Summary and Recommendations

Vladimir Putin seeks to secure Russia’s primacy in its neighborhood and now views the European Union as a threat to that objective. In November, EU leaders held a summit in Vilnius with the Eastern Partnership countries—Armenia, Azerbaijan, Belarus, Georgia, Moldova and Ukraine. The EU initialed Association Agreements, including deep and comprehensive free trade area (DCFTA) agreements, with Georgia and Moldova. Azerbaijan and Belarus did not pursue agreements; Russia successfully pressured Armenia to drop its bid and Ukraine to defer the formal signature of its already initialed agreement.

Putin will not want to jeopardize the February

Sochi Winter Olympics, but Russia has threatened to punish Ukraine if it signs an Association Agreement and is also unhappy that Georgia and Moldova are drawing closer to the European Union. We should expect Moscow to follow through in some fashion.
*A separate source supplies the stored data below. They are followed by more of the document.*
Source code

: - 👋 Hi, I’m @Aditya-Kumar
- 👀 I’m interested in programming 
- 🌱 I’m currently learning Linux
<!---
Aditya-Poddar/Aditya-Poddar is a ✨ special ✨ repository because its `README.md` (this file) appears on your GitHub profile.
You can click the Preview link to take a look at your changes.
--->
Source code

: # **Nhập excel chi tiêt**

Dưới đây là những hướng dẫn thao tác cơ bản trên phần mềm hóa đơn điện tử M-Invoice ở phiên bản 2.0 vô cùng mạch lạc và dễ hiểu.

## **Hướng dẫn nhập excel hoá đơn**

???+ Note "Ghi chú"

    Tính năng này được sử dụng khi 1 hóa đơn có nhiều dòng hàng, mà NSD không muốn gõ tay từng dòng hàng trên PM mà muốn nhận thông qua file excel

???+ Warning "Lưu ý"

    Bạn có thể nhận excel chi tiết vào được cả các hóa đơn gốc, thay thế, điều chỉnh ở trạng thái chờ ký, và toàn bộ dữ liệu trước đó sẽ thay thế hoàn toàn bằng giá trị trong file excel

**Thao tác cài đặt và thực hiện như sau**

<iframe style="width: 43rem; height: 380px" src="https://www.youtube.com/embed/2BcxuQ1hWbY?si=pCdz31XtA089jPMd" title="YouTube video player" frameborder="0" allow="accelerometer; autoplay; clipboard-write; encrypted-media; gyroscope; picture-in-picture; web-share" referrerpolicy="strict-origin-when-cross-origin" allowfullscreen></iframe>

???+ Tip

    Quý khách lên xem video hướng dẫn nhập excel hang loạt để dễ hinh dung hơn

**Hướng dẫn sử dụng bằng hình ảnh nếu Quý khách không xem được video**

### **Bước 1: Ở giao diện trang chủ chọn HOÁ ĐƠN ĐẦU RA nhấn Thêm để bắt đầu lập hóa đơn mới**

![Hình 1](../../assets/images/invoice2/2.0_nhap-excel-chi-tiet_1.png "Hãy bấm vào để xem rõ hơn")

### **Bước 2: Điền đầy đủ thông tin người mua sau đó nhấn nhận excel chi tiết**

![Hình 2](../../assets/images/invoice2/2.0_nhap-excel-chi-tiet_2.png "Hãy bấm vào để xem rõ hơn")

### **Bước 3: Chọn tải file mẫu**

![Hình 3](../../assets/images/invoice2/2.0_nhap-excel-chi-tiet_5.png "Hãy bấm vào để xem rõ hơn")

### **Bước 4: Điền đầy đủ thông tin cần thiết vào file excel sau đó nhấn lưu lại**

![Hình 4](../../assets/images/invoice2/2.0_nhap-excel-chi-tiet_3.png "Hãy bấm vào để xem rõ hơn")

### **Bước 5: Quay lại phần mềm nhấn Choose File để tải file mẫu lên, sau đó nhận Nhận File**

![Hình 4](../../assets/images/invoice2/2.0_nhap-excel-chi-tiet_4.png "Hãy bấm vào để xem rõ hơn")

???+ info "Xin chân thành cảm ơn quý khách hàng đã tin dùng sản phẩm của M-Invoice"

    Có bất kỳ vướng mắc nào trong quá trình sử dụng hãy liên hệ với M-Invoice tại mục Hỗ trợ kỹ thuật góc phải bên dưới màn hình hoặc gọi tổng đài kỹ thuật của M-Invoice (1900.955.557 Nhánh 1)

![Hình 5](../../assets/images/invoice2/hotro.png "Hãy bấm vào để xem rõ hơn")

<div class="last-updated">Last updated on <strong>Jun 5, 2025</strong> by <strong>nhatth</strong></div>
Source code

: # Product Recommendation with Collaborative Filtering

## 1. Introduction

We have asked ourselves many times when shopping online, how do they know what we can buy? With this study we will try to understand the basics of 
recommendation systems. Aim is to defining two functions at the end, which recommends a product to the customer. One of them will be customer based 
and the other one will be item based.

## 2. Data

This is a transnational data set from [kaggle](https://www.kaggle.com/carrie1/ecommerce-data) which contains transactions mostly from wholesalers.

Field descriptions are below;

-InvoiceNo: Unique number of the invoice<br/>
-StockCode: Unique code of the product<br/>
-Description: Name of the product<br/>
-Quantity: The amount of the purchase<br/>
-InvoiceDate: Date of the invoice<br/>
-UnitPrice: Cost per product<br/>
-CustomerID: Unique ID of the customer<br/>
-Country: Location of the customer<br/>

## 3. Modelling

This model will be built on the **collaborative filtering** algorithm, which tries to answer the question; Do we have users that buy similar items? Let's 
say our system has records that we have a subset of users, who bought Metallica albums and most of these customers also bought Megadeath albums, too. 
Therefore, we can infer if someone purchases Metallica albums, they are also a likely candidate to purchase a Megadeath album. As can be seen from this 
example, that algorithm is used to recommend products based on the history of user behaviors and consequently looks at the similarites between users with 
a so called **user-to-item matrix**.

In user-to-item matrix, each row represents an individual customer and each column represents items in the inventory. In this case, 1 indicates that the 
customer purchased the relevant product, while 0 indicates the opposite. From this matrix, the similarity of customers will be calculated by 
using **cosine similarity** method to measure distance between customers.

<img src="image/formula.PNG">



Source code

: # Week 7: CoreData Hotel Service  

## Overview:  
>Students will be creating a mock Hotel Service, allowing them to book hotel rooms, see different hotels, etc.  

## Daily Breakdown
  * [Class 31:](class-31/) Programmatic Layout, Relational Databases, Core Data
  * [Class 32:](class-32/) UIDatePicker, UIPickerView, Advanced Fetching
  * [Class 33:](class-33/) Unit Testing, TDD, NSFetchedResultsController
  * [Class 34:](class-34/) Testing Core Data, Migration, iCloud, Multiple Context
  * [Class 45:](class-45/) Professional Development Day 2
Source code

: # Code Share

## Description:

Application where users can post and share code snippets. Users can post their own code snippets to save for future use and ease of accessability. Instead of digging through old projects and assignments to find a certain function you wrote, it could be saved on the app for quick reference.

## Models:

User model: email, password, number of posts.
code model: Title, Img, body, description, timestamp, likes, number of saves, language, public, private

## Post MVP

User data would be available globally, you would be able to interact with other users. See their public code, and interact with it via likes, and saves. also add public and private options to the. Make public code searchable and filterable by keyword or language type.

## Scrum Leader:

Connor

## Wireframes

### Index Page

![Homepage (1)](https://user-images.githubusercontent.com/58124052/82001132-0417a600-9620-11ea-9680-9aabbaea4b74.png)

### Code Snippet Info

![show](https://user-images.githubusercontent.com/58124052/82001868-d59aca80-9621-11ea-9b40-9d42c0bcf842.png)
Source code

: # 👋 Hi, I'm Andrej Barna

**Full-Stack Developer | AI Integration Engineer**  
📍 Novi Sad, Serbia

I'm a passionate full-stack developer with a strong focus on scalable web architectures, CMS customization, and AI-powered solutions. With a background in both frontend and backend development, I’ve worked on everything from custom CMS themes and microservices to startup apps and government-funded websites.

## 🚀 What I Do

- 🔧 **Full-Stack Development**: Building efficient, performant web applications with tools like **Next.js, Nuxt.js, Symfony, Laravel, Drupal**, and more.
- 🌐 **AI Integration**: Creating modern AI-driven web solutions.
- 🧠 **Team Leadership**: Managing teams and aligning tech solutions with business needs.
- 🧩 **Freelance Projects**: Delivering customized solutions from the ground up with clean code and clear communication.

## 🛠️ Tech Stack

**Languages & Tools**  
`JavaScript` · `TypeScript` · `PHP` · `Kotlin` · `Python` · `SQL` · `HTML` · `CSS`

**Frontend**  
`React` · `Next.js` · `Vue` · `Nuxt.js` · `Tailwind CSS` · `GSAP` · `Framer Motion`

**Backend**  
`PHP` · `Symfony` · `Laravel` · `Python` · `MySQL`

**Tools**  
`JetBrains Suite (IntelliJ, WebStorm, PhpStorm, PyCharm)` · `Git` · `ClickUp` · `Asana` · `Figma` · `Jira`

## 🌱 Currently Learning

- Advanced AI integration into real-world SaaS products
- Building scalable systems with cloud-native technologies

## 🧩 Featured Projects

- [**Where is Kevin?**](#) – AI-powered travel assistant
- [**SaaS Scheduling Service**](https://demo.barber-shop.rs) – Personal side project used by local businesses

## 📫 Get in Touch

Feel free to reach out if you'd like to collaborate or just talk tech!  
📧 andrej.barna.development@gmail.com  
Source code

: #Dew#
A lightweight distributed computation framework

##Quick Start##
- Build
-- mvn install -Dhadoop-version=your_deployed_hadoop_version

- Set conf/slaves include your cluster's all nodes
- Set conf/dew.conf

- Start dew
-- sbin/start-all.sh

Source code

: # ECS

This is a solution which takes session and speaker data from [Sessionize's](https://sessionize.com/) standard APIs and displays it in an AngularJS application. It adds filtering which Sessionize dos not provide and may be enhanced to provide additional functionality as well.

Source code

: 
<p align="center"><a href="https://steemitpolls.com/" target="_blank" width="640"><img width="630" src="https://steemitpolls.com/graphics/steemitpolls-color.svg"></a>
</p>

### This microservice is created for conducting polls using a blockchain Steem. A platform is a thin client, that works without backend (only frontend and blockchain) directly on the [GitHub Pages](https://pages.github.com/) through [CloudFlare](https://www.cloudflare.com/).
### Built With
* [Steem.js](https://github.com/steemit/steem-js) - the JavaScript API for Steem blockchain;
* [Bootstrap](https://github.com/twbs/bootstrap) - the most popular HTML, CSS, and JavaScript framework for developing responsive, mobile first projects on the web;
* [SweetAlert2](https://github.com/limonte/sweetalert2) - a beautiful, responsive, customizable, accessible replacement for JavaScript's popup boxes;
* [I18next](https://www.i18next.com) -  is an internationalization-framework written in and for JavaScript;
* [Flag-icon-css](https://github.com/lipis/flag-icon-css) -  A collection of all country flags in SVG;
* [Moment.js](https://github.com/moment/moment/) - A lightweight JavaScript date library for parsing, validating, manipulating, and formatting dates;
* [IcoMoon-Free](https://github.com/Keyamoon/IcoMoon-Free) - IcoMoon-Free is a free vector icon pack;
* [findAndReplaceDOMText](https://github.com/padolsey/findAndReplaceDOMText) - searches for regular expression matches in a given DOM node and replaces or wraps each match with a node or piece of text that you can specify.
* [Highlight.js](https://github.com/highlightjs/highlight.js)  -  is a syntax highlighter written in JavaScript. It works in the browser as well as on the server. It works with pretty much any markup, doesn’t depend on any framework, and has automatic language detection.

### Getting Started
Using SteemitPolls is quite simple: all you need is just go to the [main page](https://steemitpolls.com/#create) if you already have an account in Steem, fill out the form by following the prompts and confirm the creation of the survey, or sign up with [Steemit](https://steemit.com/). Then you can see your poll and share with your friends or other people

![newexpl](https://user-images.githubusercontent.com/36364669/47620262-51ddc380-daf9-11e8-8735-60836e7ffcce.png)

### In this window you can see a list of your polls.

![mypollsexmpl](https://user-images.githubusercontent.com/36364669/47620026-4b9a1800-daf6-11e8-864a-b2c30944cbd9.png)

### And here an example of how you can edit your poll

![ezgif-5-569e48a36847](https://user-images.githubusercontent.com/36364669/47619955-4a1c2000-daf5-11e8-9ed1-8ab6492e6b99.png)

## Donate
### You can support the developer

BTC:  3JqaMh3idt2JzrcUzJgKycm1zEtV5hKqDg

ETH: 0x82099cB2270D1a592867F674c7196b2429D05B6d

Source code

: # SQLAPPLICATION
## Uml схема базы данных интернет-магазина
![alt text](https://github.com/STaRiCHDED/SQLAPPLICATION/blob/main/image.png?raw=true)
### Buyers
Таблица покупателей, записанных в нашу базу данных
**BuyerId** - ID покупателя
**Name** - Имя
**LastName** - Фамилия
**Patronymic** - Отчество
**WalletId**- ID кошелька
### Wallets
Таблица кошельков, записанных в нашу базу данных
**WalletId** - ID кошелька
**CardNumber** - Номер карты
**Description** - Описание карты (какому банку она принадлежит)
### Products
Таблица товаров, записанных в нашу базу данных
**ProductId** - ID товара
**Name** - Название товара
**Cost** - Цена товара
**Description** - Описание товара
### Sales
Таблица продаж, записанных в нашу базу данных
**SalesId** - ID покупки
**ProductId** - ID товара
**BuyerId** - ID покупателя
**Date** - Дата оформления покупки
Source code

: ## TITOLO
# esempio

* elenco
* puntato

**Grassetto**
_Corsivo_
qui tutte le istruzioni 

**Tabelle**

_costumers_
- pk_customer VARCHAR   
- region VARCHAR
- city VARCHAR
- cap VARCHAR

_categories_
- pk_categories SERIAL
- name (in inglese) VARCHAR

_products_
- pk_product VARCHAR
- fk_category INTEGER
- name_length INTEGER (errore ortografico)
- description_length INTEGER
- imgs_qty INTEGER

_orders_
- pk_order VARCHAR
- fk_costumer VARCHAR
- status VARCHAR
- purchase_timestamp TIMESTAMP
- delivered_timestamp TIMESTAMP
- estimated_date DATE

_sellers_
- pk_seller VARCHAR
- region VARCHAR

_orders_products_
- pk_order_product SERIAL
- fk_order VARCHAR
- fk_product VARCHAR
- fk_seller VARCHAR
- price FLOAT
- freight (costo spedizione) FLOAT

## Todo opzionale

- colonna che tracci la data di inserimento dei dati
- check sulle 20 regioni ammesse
In past disputes with all three countries, Russia has cut gas exports or raised gas prices, imposed embargoes on imported goods, and stoked inter-ethnic conflicts. When Tbilisi pushed for a NATO Membership Action Plan (MAP), Russia’s retaliatory measures set the two states off on the path to the brief war that broke out in August 2008.

Georgia, Moldova and Ukraine look to the United States, not just the European Union, for support. A joint U.S.-EU stance has the greatest prospect of countering Russian actions. We recommend that you instruct the State Department to coordinate policy steps with the European Union and key members, including France, Germany, Italy, Poland, Sweden and the United Kingdom, to bolster the “targeted” states and assist them as Russia increases its economic and political pressures.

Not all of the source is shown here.